◆ Data provided
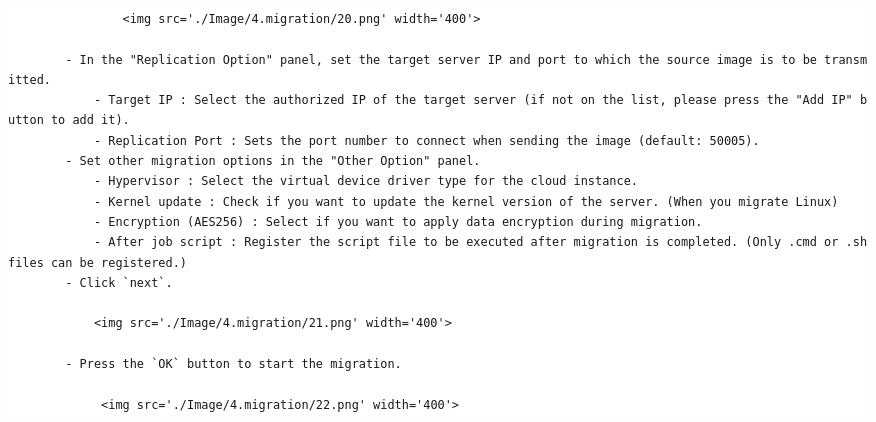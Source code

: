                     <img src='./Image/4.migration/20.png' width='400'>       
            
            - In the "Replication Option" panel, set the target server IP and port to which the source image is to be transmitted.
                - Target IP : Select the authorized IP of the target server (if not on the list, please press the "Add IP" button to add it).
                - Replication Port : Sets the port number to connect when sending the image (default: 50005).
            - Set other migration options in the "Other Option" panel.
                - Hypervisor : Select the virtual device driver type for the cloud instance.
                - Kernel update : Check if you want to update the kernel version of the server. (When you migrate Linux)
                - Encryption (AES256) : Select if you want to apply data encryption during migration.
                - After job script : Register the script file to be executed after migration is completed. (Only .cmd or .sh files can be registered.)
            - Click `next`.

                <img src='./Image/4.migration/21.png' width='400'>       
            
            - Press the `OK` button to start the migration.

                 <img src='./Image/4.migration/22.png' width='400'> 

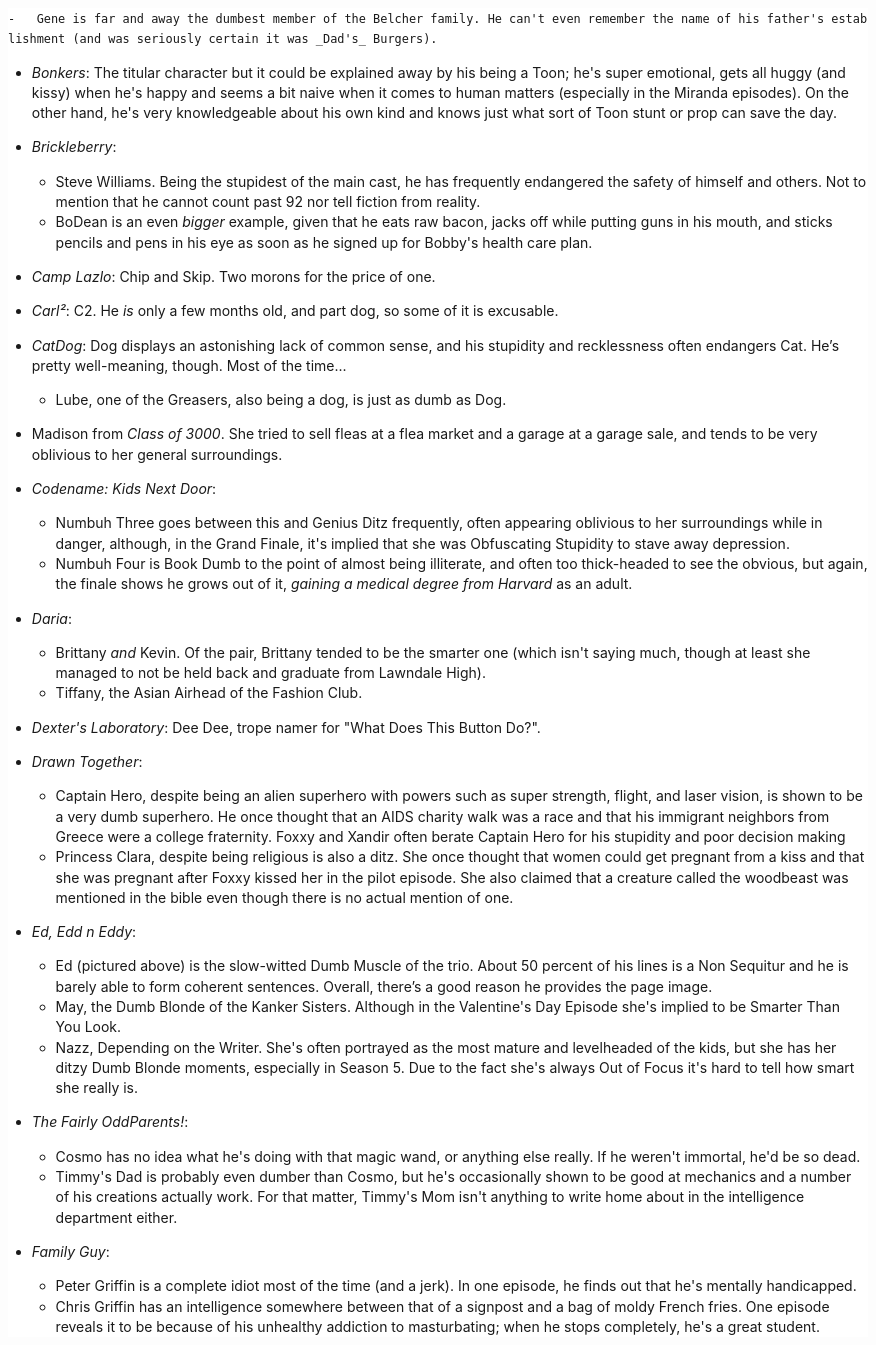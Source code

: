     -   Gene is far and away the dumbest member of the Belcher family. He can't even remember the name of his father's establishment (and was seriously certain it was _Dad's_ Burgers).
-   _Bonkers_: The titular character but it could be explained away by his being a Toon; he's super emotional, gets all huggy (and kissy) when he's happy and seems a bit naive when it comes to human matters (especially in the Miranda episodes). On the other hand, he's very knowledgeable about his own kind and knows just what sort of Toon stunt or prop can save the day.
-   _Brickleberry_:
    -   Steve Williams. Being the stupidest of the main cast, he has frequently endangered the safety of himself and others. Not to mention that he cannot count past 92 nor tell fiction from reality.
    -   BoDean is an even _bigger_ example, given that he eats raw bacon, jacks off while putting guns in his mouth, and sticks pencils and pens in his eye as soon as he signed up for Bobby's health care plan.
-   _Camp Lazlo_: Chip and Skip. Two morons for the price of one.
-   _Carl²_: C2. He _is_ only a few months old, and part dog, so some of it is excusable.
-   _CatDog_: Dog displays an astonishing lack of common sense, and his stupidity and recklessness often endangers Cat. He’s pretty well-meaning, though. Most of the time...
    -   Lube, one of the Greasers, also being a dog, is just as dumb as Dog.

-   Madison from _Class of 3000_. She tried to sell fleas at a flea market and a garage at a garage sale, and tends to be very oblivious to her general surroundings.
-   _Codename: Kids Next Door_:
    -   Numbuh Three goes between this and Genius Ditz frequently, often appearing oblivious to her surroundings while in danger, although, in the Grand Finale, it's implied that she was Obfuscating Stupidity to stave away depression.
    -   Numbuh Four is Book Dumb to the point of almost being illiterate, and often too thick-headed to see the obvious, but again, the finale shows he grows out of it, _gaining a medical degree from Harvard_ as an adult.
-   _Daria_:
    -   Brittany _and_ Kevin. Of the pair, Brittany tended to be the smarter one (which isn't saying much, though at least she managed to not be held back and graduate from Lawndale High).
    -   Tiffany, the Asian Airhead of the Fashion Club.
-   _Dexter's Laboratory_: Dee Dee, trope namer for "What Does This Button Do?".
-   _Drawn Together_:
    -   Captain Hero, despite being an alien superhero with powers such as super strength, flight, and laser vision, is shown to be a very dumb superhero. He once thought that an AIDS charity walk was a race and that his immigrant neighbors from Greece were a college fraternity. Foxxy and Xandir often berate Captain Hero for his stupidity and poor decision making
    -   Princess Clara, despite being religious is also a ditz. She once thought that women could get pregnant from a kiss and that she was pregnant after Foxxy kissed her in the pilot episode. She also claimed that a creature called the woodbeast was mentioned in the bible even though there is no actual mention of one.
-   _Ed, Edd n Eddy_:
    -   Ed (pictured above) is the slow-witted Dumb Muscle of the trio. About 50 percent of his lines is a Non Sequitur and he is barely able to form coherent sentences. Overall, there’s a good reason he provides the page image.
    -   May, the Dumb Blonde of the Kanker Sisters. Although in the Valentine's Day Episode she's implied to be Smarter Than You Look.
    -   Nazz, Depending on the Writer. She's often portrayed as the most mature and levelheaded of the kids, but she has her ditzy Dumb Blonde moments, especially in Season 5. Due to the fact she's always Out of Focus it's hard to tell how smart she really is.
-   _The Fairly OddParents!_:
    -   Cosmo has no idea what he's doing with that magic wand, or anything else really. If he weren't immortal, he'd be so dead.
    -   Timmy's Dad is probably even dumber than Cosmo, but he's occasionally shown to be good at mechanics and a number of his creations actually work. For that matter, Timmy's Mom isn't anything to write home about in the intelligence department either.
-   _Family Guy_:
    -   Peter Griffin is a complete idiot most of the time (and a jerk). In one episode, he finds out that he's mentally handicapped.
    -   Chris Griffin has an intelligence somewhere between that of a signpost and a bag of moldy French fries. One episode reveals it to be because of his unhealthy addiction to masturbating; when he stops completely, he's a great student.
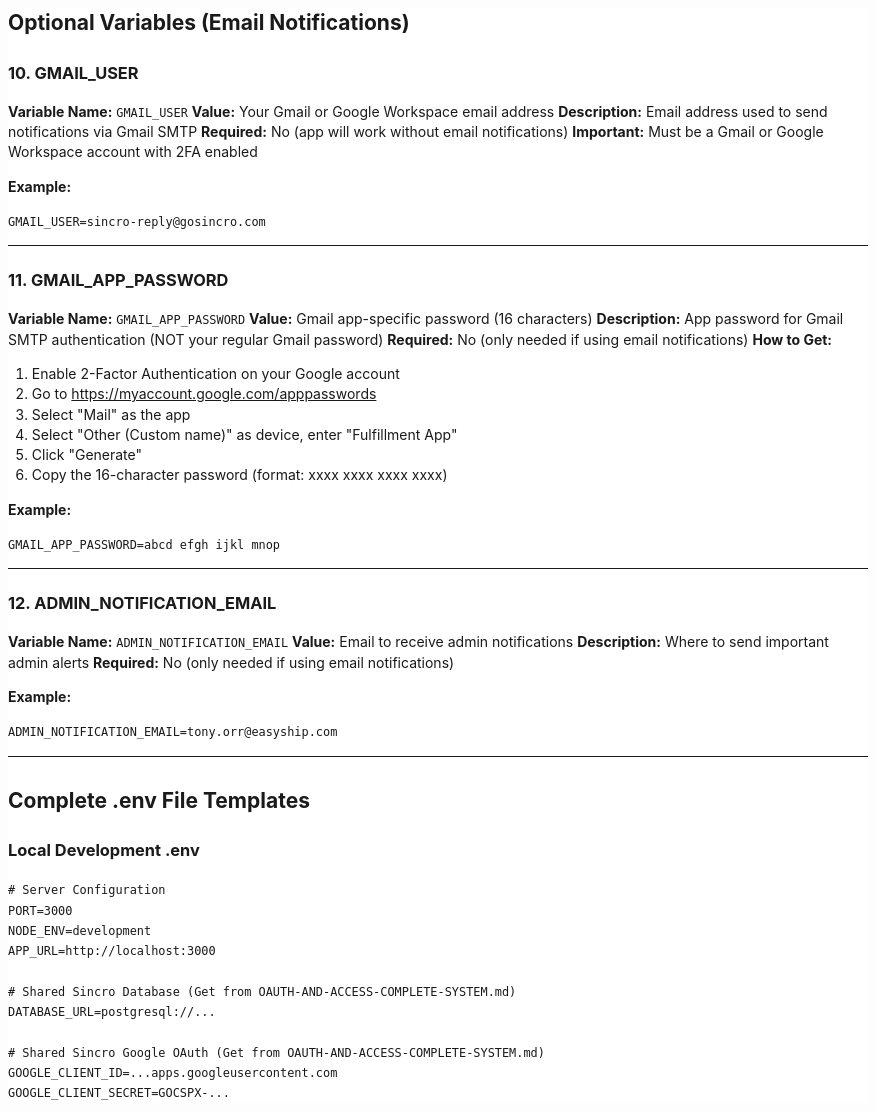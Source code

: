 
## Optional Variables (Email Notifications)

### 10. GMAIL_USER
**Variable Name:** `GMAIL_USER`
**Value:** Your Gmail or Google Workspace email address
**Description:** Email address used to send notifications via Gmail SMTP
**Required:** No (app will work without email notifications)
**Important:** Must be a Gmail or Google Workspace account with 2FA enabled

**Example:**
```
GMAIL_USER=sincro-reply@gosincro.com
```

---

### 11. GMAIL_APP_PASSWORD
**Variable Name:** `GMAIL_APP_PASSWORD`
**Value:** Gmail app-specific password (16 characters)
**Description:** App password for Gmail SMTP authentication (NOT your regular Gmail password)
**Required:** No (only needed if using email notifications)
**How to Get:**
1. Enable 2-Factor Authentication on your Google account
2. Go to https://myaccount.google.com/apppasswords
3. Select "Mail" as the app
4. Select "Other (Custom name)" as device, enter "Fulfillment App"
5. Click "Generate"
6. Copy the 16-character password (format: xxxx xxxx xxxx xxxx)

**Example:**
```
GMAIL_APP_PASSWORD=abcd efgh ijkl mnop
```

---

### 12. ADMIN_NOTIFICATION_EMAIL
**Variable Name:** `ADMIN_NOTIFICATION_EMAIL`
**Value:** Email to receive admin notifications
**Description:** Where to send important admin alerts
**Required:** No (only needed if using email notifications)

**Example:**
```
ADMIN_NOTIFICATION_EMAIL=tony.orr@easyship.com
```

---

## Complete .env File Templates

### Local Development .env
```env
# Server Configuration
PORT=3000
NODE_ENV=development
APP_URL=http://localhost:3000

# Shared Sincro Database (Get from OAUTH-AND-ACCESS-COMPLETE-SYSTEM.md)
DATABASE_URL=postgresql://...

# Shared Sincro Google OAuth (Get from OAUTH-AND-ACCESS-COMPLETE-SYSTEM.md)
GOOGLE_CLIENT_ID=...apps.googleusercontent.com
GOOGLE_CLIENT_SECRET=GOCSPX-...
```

◆ Your task
Show each line in the data where the string "surroundings" appears.

◆ Your response
-   Madison from _Class of 3000_. She tried to sell fleas at a flea market and a garage at a garage sale, and tends to be very oblivious to her general surroundings.
    -   Numbuh Three goes between this and Genius Ditz frequently, often appearing oblivious to her surroundings while in danger, although, in the Grand Finale, it's implied that she was Obfuscating Stupidity to stave away depression.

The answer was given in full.